Il consigliere intimo cav. di Minkvitz, trasse allora una moneta di tasca che portava l’impronto di S. M. e la diede per memoria; che lo Speraz accettò con molto entusiasmo, e miratane la somiglianza, con tenerezza e rispetto la baciò poi disse, che dessa non abbandonerà giammai la sua casa. Lo Speraz nel colmo del suo giubilo e senza confondersi, presentò al re la sua moglie, che sebbene in costume, non trovavasi nel maggior lusso, giammai immaginandosi tanta condiscendenza e bontà in Federico Augusto re di Sassonia, a degnarsi di visitare la sua casa.
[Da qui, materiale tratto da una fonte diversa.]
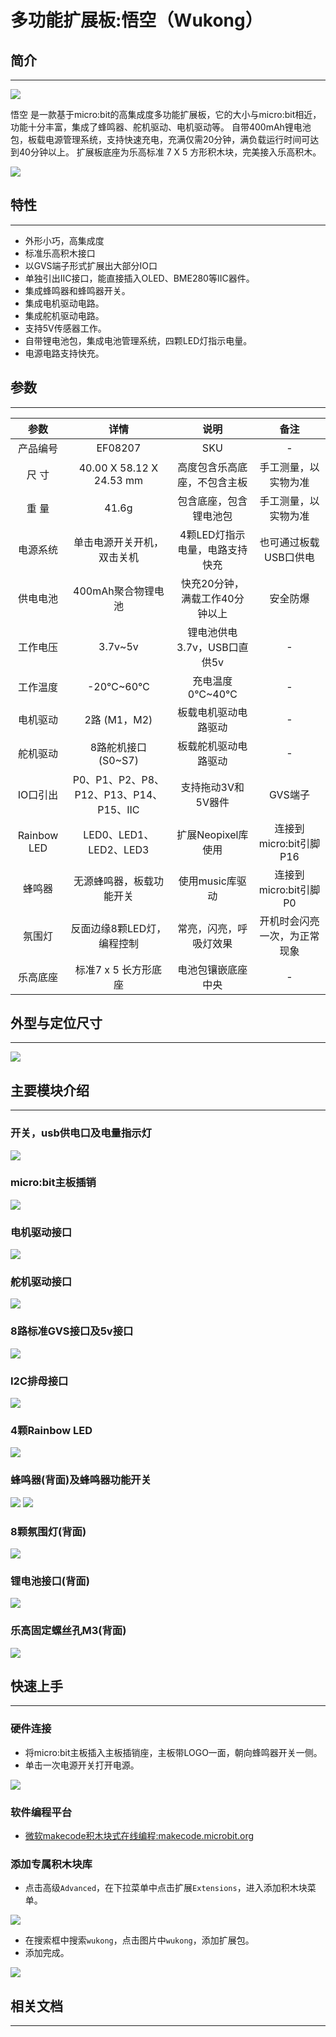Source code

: # 多功能扩展板:悟空（Wukong）

## 简介
- - - - -

![](https://raw.githubusercontent.com/elecfreaks/learn-cn/master/microbitExtensionModule/images/wukong_00.jpg)

悟空 是一款基于micro:bit的高集成度多功能扩展板，它的大小与micro:bit相近，功能十分丰富，集成了蜂鸣器、舵机驱动、电机驱动等。
自带400mAh锂电池包，板载电源管理系统，支持快速充电，充满仅需20分钟，满负载运行时间可达到40分钟以上。
扩展板底座为乐高标准 7 X 5 方形积木块，完美接入乐高积木。

![](https://raw.githubusercontent.com/elecfreaks/learn-cn/master/microbitExtensionModule/images/wukong_01.jpg)

## 特性 
- - - - -

- 外形小巧，高集成度
- 标准乐高积木接口
- 以GVS端子形式扩展出大部分IO口
- 单独引出IIC接口，能直接插入OLED、BME280等IIC器件。
- 集成蜂鸣器和蜂鸣器开关。
- 集成电机驱动电路。
- 集成舵机驱动电路。
- 支持5V传感器工作。
- 自带锂电池包，集成电池管理系统，四颗LED灯指示电量。
- 电源电路支持快充。


## 参数
- - - - -

| 参数 | 详情 | 说明 | 备注 |
|:-:|:-:|:-:|:-:|
|产品编号|EF08207|SKU|-|
| 尺 寸 |40.00 X 58.12 X 24.53 mm|高度包含乐高底座，不包含主板|手工测量，以实物为准|
| 重 量 |41.6g|包含底座，包含锂电池包|手工测量，以实物为准|
| 电源系统 |单击电源开关开机，双击关机|4颗LED灯指示电量，电路支持快充|也可通过板载USB口供电|
| 供电电池 |400mAh聚合物锂电池|快充20分钟，满载工作40分钟以上|安全防爆|
| 工作电压 |3.7v~5v|锂电池供电3.7v，USB口直供5v|-|
| 工作温度 |-20℃~60℃|充电温度0℃~40℃|-|
| 电机驱动 |2路 (M1，M2)|板载电机驱动电路驱动 |-|
| 舵机驱动 |8路舵机接口 (S0~S7)|板载舵机驱动电路驱动|-|
| IO口引出 |P0、P1、P2、P8、P12、P13、P14、P15、IIC|支持拖动3V和5V器件|GVS端子|
| Rainbow LED |LED0、LED1、LED2、LED3|扩展Neopixel库使用|连接到micro:bit引脚P16|
| 蜂鸣器 |无源蜂鸣器，板载功能开关|使用music库驱动|连接到micro:bit引脚P0|
| 氛围灯 |反面边缘8颗LED灯，编程控制|常亮，闪亮，呼吸灯效果|开机时会闪亮一次，为正常现象
| 乐高底座 |标准7 x 5 长方形底座|电池包镶嵌底座中央|-|


## 外型与定位尺寸
- - - - -

![](https://raw.githubusercontent.com/elecfreaks/learn-cn/master/microbitExtensionModule/images/wukong_02.png)


## 主要模块介绍  
- - - - -

### 开关，usb供电口及电量指示灯

![](https://raw.githubusercontent.com/elecfreaks/learn-cn/master/microbitExtensionModule/images/wukong_07.jpg)

### micro:bit主板插销

![](https://raw.githubusercontent.com/elecfreaks/learn-cn/master/microbitExtensionModule/images/wukong_15.jpg)

### 电机驱动接口  

![](https://raw.githubusercontent.com/elecfreaks/learn-cn/master/microbitExtensionModule/images/wukong_03.jpg)

### 舵机驱动接口

![](https://raw.githubusercontent.com/elecfreaks/learn-cn/master/microbitExtensionModule/images/wukong_04.jpg)

### 8路标准GVS接口及5v接口

![](https://raw.githubusercontent.com/elecfreaks/learn-cn/master/microbitExtensionModule/images/wukong_05.jpg)

### I2C排母接口

![](https://raw.githubusercontent.com/elecfreaks/learn-cn/master/microbitExtensionModule/images/wukong_06.jpg)

### 4颗Rainbow LED

![](https://raw.githubusercontent.com/elecfreaks/learn-cn/master/microbitExtensionModule/images/wukong_08.jpg)

### 蜂鸣器(背面)及蜂鸣器功能开关

![](https://raw.githubusercontent.com/elecfreaks/learn-cn/master/microbitExtensionModule/images/wukong_09.jpg)
![](https://raw.githubusercontent.com/elecfreaks/learn-cn/master/microbitExtensionModule/images/wukong_10.jpg)

### 8颗氛围灯(背面)

![](https://raw.githubusercontent.com/elecfreaks/learn-cn/master/microbitExtensionModule/images/wukong_11.jpg)

### 锂电池接口(背面)

![](https://raw.githubusercontent.com/elecfreaks/learn-cn/master/microbitExtensionModule/images/wukong_12.jpg)

### 乐高固定螺丝孔M3(背面)

![](https://raw.githubusercontent.com/elecfreaks/learn-cn/master/microbitExtensionModule/images/wukong_13.jpg)


## 快速上手  
- - - - -

### 硬件连接

- 将micro:bit主板插入主板插销座，主板带LOGO一面，朝向蜂鸣器开关一侧。
- 单击一次电源开关打开电源。

![](https://raw.githubusercontent.com/elecfreaks/learn-cn/master/microbitExtensionModule/images/wukong_20.jpg)

### 软件编程平台

- [微软makecode积木块式在线编程:makecode.microbit.org](makecode.microbit.org)

### 添加专属积木块库

- 点击高级`Advanced`，在下拉菜单中点击扩展`Extensions`，进入添加积木块菜单。

![](https://raw.githubusercontent.com/elecfreaks/learn-cn/master/microbitKit/smart_cutebot/images/cutebot-pk-1.png)

- 在搜索框中搜索`wukong`，点击图片中`wukong`，添加扩展包。
- 添加完成。

![](https://raw.githubusercontent.com/elecfreaks/learn-cn/master/microbitExtensionModule/images/wukong_14.png)

## 相关文档
- - - - -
Anche una figlia maritata, che casualmente lì trovavasi con un bambino in braccio, fu presentata al re. La grande statura di queste due donne, corrispondenti alle regolari forme, svelte e belle del marito e padre, e massimamente i lineamenti freschi, ben tracciati ed eleganti della figlia, destarono in tutti ammirazione. […].

Prima da scostarsi molto da Salona diremo, che questa città una volta importante e celebratissima, sia ridotta in oggi un semplice villaggio. La magnificenza sua vien ricordata dalle rotte colonne, capitelli distrutti, lapidi, urne ed altro, che incontransi fra le macerie di quelle rovine" (pp. 42-45).